WHAT YOU HAVE TO DO: Work through the listing below and give again exactly the lines from the one with "In particular, it" to the one with "## Contents", both ends included. All other lines and all pictures stay out.

══ STUDY MATERIAL

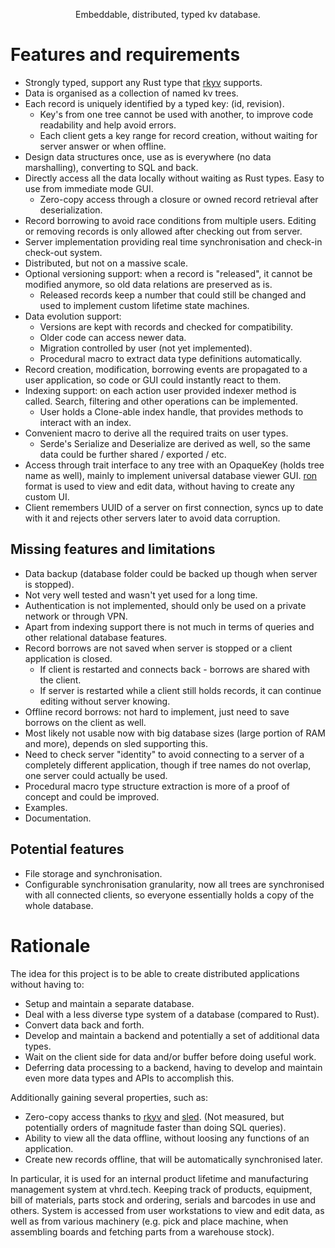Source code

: <p align="center">
    Embeddable, distributed, typed kv database.
</p>

# Features and requirements

* Strongly typed, support any Rust type that [rkyv](https://github.com/rkyv/rkyv) supports.
* Data is organised as a collection of named kv trees.
* Each record is uniquely identified by a typed key: (id, revision).
  * Key's from one tree cannot be used with another, to improve code readability and help avoid errors.
  * Each client gets a key range for record creation, without waiting for server answer or when offline.
* Design data structures once, use as is everywhere (no data marshalling), converting to SQL and back.
* Directly access all the data locally without waiting as Rust types. Easy to use from immediate mode GUI.
  * Zero-copy access through a closure or owned record retrieval after deserialization.
* Record borrowing to avoid race conditions from multiple users. Editing or removing records is only allowed after checking out from server.
* Server implementation providing real time synchronisation and check-in check-out system.
* Distributed, but not on a massive scale.
* Optional versioning support: when a record is "released", it cannot be modified anymore, so old data relations are preserved as is.
  * Released records keep a number that could still be changed and used to implement custom lifetime state machines.
* Data evolution support:
  * Versions are kept with records and checked for compatibility.
  * Older code can access newer data.
  * Migration controlled by user (not yet implemented).
  * Procedural macro to extract data type definitions automatically.
* Record creation, modification, borrowing events are propagated to a user application, so code or GUI could instantly react to them.
* Indexing support: on each action user provided indexer method is called. Search, filtering and other operations can be implemented.
  * User holds a Clone-able index handle, that provides methods to interact with an index.
* Convenient macro to derive all the required traits on user types.
  * Serde's Serialize and Deserialize are derived as well, so the same data could be further shared / exported / etc.
* Access through trait interface to any tree with an OpaqueKey (holds tree name as well), mainly to implement universal database viewer GUI. [ron](https://github.com/ron-rs/ron) format is used to view and edit data, without having to create any custom UI.
* Client remembers UUID of a server on first connection, syncs up to date with it and rejects other servers later to avoid data corruption.

## Missing features and limitations

* Data backup (database folder could be backed up though when server is stopped).
* Not very well tested and wasn't yet used for a long time.
* Authentication is not implemented, should only be used on a private network or through VPN.
* Apart from indexing support there is not much in terms of queries and other relational database features.
* Record borrows are not saved when server is stopped or a client application is closed.
  * If client is restarted and connects back - borrows are shared with the client.
  * If server is restarted while a client still holds records, it can continue editing without server knowing.
* Offline record borrows: not hard to implement, just need to save borrows on the client as well.
* Most likely not usable now with big database sizes (large portion of RAM and more), depends on sled supporting this.
* Need to check server "identity" to avoid connecting to a server of a completely different application, though if tree names do not overlap, one server could actually be used.
* Procedural macro type structure extraction is more of a proof of concept and could be improved.
* Examples.
* Documentation.

## Potential features

* File storage and synchronisation.
* Configurable synchronisation granularity, now all trees are synchronised with all connected clients, so everyone essentially holds a copy of the whole database.

# Rationale

The idea for this project is to be able to create distributed applications without having to:
* Setup and maintain a separate database.
* Deal with a less diverse type system of a database (compared to Rust).
* Convert data back and forth.
* Develop and maintain a backend and potentially a set of additional data types.
* Wait on the client side for data and/or buffer before doing useful work.
* Deferring data processing to a backend, having to develop and maintain even more data types and APIs to accomplish this.

Additionally gaining several properties, such as:
* Zero-copy access thanks to [rkyv](https://github.com/rkyv/rkyv) and [sled](https://github.com/spacejam/sled). (Not measured, but potentially orders of magnitude faster than doing SQL queries).
* Ability to view all the data offline, without loosing any functions of an application.
* Create new records offline, that will be automatically synchronised later.

In particular, it is used for an internal product lifetime and manufacturing management system at vhrd.tech.
Keeping track of products, equipment, bill of materials, parts stock and ordering, serials and barcodes in use and others.
System is accessed from user workstations to view and edit data, as well as from various machinery (e.g. pick and place machine, when assembling boards and fetching parts from a warehouse stock).
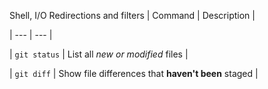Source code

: Shell, I/O Redirections and filters
| Command | Description |

| --- | --- |

| `git status` | List all *new or modified* files |

| `git diff` | Show file differences that **haven't been** staged |
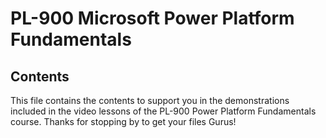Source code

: # PL-900 Microsoft Power Platform Fundamentals


## Contents

This file contains the contents to support you in the demonstrations included in the video lessons of the PL-900 Power Platform Fundamentals course. Thanks for stopping by to get your files Gurus!
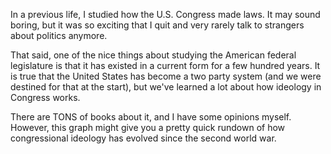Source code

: In a previous life, I studied how the U.S. Congress made laws.  It may sound boring, but it was so exciting that I quit and very rarely talk to strangers about politics anymore.

That said, one of the nice things about studying the American federal legislature is that it has existed in a current form for a few hundred years. It is true that the United States has become a two party system (and we were destined for that at the start), but we've learned a lot about how ideology in Congress works.

There are TONS of books about it, and I have some opinions myself. However, this graph might give you a pretty quick rundown of how congressional ideology has evolved since the second world war.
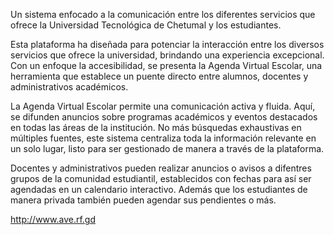 Un sistema enfocado a la comunicación entre los diferentes servicios que ofrece la Universidad Tecnológica de Chetumal y los estudiantes.

Esta plataforma ha diseñada para potenciar la interacción entre los diversos servicios que ofrece la universidad, brindando una experiencia excepcional. Con un enfoque la accesibilidad, se presenta la Agenda Virtual Escolar, una herramienta que establece un puente directo entre alumnos, docentes y administrativos académicos.

La Agenda Virtual Escolar permite una comunicación activa y fluida. Aquí, se difunden anuncios sobre programas académicos y eventos destacados en todas las áreas de la institución. No más búsquedas exhaustivas en múltiples fuentes, este sistema centraliza toda la información relevante en un solo lugar, listo para ser gestionado de manera a través de la plataforma.

Docentes y administrativos pueden realizar anuncios o avisos a difentres grupos de la comunidad estudiantil, establecidos con fechas para así ser agendadas en un calendario interactivo. Además que los estudiantes de manera privada también pueden agendar sus pendientes o más.

http://www.ave.rf.gd
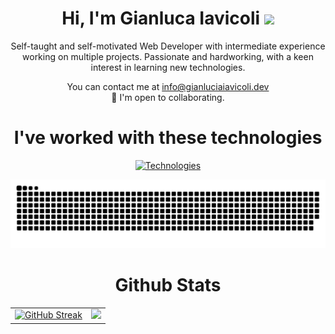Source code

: <h1 align="center">
  Hi, I'm Gianluca Iavicoli
  <img src="https://media.giphy.com/media/hvRJCLFzcasrR4ia7z/giphy.gif" width="28">
</h1>

<p align="center">
Self-taught and self-motivated Web Developer with intermediate experience working on multiple projects. Passionate and hardworking, with a keen interest in learning new technologies.
</p>

<p align="center">
  You can contact me at <a href="mailto:info@gianluciaiavicoli.dev">info@gianluciaiavicoli.dev</a><br>
  🤝 I'm open to collaborating.
</p>

<h1 align="center">I've worked with these technologies</h1>
<p align="center">
  <a href="https://skillicons.dev">
    <img src="https://skillicons.dev/icons?theme=dark&i=nuxt,vue,pinia,js,ts,vite,vitest,css,tailwind,prisma,postgres,mysql,mongodb,sqlite,nodejs,prisma,py,django,git,github,githubactions,bash,linux,arch,vim,neovim,lua,aws,gcp,docker,nginx,vercel,cloudflare,npm,pnpm,md,figma" alt="Technologies">
  </a>
</p>

![Snake animation](https://raw.githubusercontent.com/kalix127/kalix127/output/github-contribution-grid-snake-dark.svg)

<h1 align="center">Github Stats</h1>
<table align="center" style="border: none">
  <tr style="border: none;">
    <td>
      <a href="https://git.io/streak-stats">
        <img
          src="https://github-readme-streak-stats-two-amber.vercel.app?user=kalix127&theme=dark&hide_border=true&stroke=2DBA4E&ring=2DBA4E&fire=2DBA4E&currStreakLabel=2DBA4E"
          alt="GitHub Streak"
        />
      </a>
    </td>
    <td>
      <img
        src="https://github-readme-stats-kalix127.vercel.app/api?username=kalix127&theme=dark&hide_border=true&show_icons=true&hide_rank=true&number_format=true&hide=commits&show=prs_merged"
      />
    </td>
  </tr>
</table>
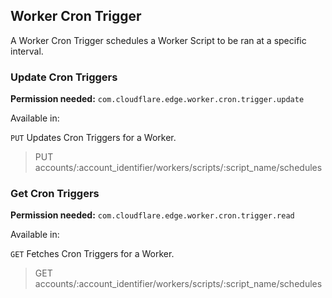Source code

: ## Worker Cron Trigger

A Worker Cron Trigger schedules a Worker Script to be ran at a specific interval.

### Update Cron Triggers

**Permission needed:** `com.cloudflare.edge.worker.cron.trigger.update`

Available in:



`PUT` Updates Cron Triggers for a Worker.

> PUT accounts/:account_identifier/workers/scripts/:script_name/schedules


### Get Cron Triggers

**Permission needed:** `com.cloudflare.edge.worker.cron.trigger.read`

Available in:



`GET` Fetches Cron Triggers for a Worker.

> GET accounts/:account_identifier/workers/scripts/:script_name/schedules

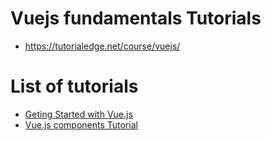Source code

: # Vuejs fundamentals Tutorials
* https://tutorialedge.net/course/vuejs/

# List of tutorials
* [Geting Started with Vue.js](./01-getting-started/README.md)
* [Vue.js components Tutorial](./o2-components/README.md)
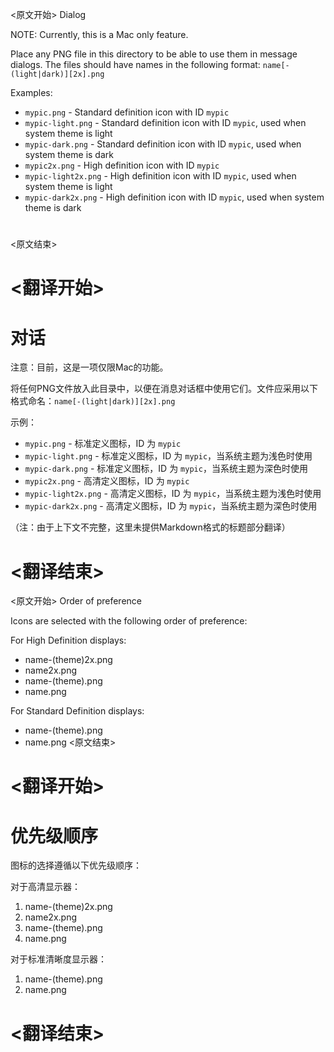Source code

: 
<原文开始>
Dialog

NOTE: Currently, this is a Mac only feature.

Place any PNG file in this directory to be able to use them in message dialogs.
The files should have names in the following format: `name[-(light|dark)][2x].png`

Examples:

* `mypic.png` - Standard definition icon with ID `mypic`
* `mypic-light.png` - Standard definition icon with ID `mypic`, used when system theme is light
* `mypic-dark.png` - Standard definition icon with ID `mypic`, used when system theme is dark
* `mypic2x.png` - High definition icon with ID `mypic`
* `mypic-light2x.png` - High definition icon with ID `mypic`, used when system theme is light
* `mypic-dark2x.png` - High definition icon with ID `mypic`, used when system theme is dark

#
<原文结束>

# <翻译开始>
# 对话

注意：目前，这是一项仅限Mac的功能。

将任何PNG文件放入此目录中，以便在消息对话框中使用它们。文件应采用以下格式命名：`name[-(light|dark)][2x].png`

示例：

* `mypic.png` - 标准定义图标，ID 为 `mypic`
* `mypic-light.png` - 标准定义图标，ID 为 `mypic`，当系统主题为浅色时使用
* `mypic-dark.png` - 标准定义图标，ID 为 `mypic`，当系统主题为深色时使用
* `mypic2x.png` - 高清定义图标，ID 为 `mypic`
* `mypic-light2x.png` - 高清定义图标，ID 为 `mypic`，当系统主题为浅色时使用
* `mypic-dark2x.png` - 高清定义图标，ID 为 `mypic`，当系统主题为深色时使用

（注：由于上下文不完整，这里未提供Markdown格式的标题部分翻译）

# <翻译结束>


<原文开始>
Order of preference

Icons are selected with the following order of preference:

For High Definition displays:
* name-(theme)2x.png
* name2x.png
* name-(theme).png
* name.png

For Standard Definition displays:
* name-(theme).png
* name.png
<原文结束>

# <翻译开始>
# 优先级顺序

图标的选择遵循以下优先级顺序：

对于高清显示器：
1. name-(theme)2x.png
2. name2x.png
3. name-(theme).png
4. name.png

对于标准清晰度显示器：
1. name-(theme).png
2. name.png

# <翻译结束>

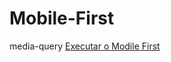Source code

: # Mobile-First
 media-query
<a href = "https://github.com/jeandreotti/Mobile-First/"> Executar o Modile First</a>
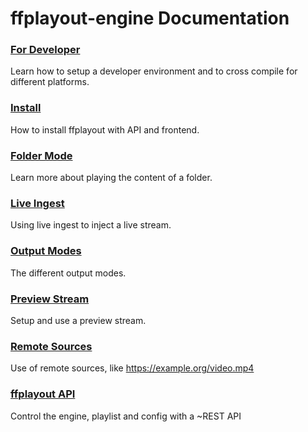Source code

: **ffplayout-engine Documentation**
================

### **[For Developer](/docs/developer.md)**

Learn how to setup a developer environment and to cross compile for different platforms.

### **[Install](/docs/install.md)**

How to install ffplayout with API and frontend.

### **[Folder Mode](/docs/folder_mode.md)**

Learn more about playing the content of a folder.

### **[Live Ingest](/docs/live_ingest.md)**

Using live ingest to inject a live stream.

### **[Output Modes](/docs/output.md)**

The different output modes.

### **[Preview Stream](/docs/preview_stream.md)**

Setup and use a preview stream.

### **[Remote Sources](/docs/remote_source.md)**

Use of remote sources, like https://example.org/video.mp4

### **[ffplayout API](/docs/api.md)**
Control the engine, playlist and config with a ~REST API
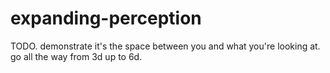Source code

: # expanding-perception

TODO. demonstrate it's the space between you and what you're looking at. go all the way from 3d up to 6d.
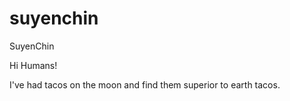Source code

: # suyenchin
SuyenChin

Hi Humans!

I've had tacos on the moon and find them superior to earth tacos.

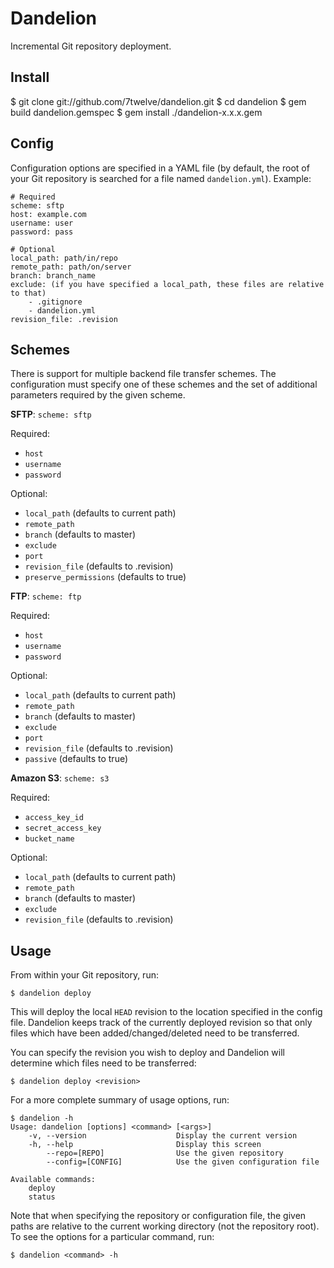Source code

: Dandelion
=========
Incremental Git repository deployment.

Install
-------
  $ git clone git://github.com/7twelve/dandelion.git
  $ cd dandelion
  $ gem build dandelion.gemspec
  $ gem install ./dandelion-x.x.x.gem

Config
------
Configuration options are specified in a YAML file (by default, the root of your
Git repository is searched for a file named `dandelion.yml`). Example:

    # Required
    scheme: sftp
    host: example.com
    username: user
    password: pass

    # Optional
    local_path: path/in/repo
    remote_path: path/on/server
    branch: branch_name
    exclude: (if you have specified a local_path, these files are relative to that)
        - .gitignore
        - dandelion.yml
    revision_file: .revision

Schemes
-------
There is support for multiple backend file transfer schemes.  The configuration
must specify one of these schemes and the set of additional parameters required
by the given scheme.

**SFTP**: `scheme: sftp`

Required:

 * `host`
 * `username`
 * `password`

Optional:

 * `local_path` (defaults to current path)
 * `remote_path`
 * `branch` (defaults to master)
 * `exclude`
 * `port`
 * `revision_file` (defaults to .revision)
 * `preserve_permissions` (defaults to true)

**FTP**: `scheme: ftp`

Required:

 * `host`
 * `username`
 * `password`

Optional:

 * `local_path` (defaults to current path)
 * `remote_path`
 * `branch` (defaults to master)
 * `exclude`
 * `port`
 * `revision_file` (defaults to .revision)
 * `passive` (defaults to true)

**Amazon S3**: `scheme: s3`

Required:

 * `access_key_id`
 * `secret_access_key`
 * `bucket_name`

Optional:

 * `local_path` (defaults to current path)
 * `remote_path`
 * `branch` (defaults to master)
 * `exclude`
 * `revision_file` (defaults to .revision)

Usage
-----
From within your Git repository, run:

    $ dandelion deploy

This will deploy the local `HEAD` revision to the location specified in the config
file.  Dandelion keeps track of the currently deployed revision so that only files
which have been added/changed/deleted need to be transferred.

You can specify the revision you wish to deploy and Dandelion will determine which
files need to be transferred:

    $ dandelion deploy <revision>

For a more complete summary of usage options, run:

    $ dandelion -h
    Usage: dandelion [options] <command> [<args>]
        -v, --version                    Display the current version
        -h, --help                       Display this screen
            --repo=[REPO]                Use the given repository
            --config=[CONFIG]            Use the given configuration file

    Available commands:
        deploy
        status

Note that when specifying the repository or configuration file, the given paths
are relative to the current working directory (not the repository root).  To see
the options for a particular command, run:

    $ dandelion <command> -h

════

EXERCISE OUTPUT:
In particular, it is used for an internal product lifetime and manufacturing management system at vhrd.tech.
Keeping track of products, equipment, bill of materials, parts stock and ordering, serials and barcodes in use and others.
System is accessed from user workstations to view and edit data, as well as from various machinery (e.g. pick and place machine, when assembling boards and fetching parts from a warehouse stock).
Source code

: Shell, I/O Redirections and filters
| Command | Description |

| --- | --- |

| `git status` | List all *new or modified* files |

| `git diff` | Show file differences that **haven't been** staged |
Source code

: # PL-900 Microsoft Power Platform Fundamentals


## Contents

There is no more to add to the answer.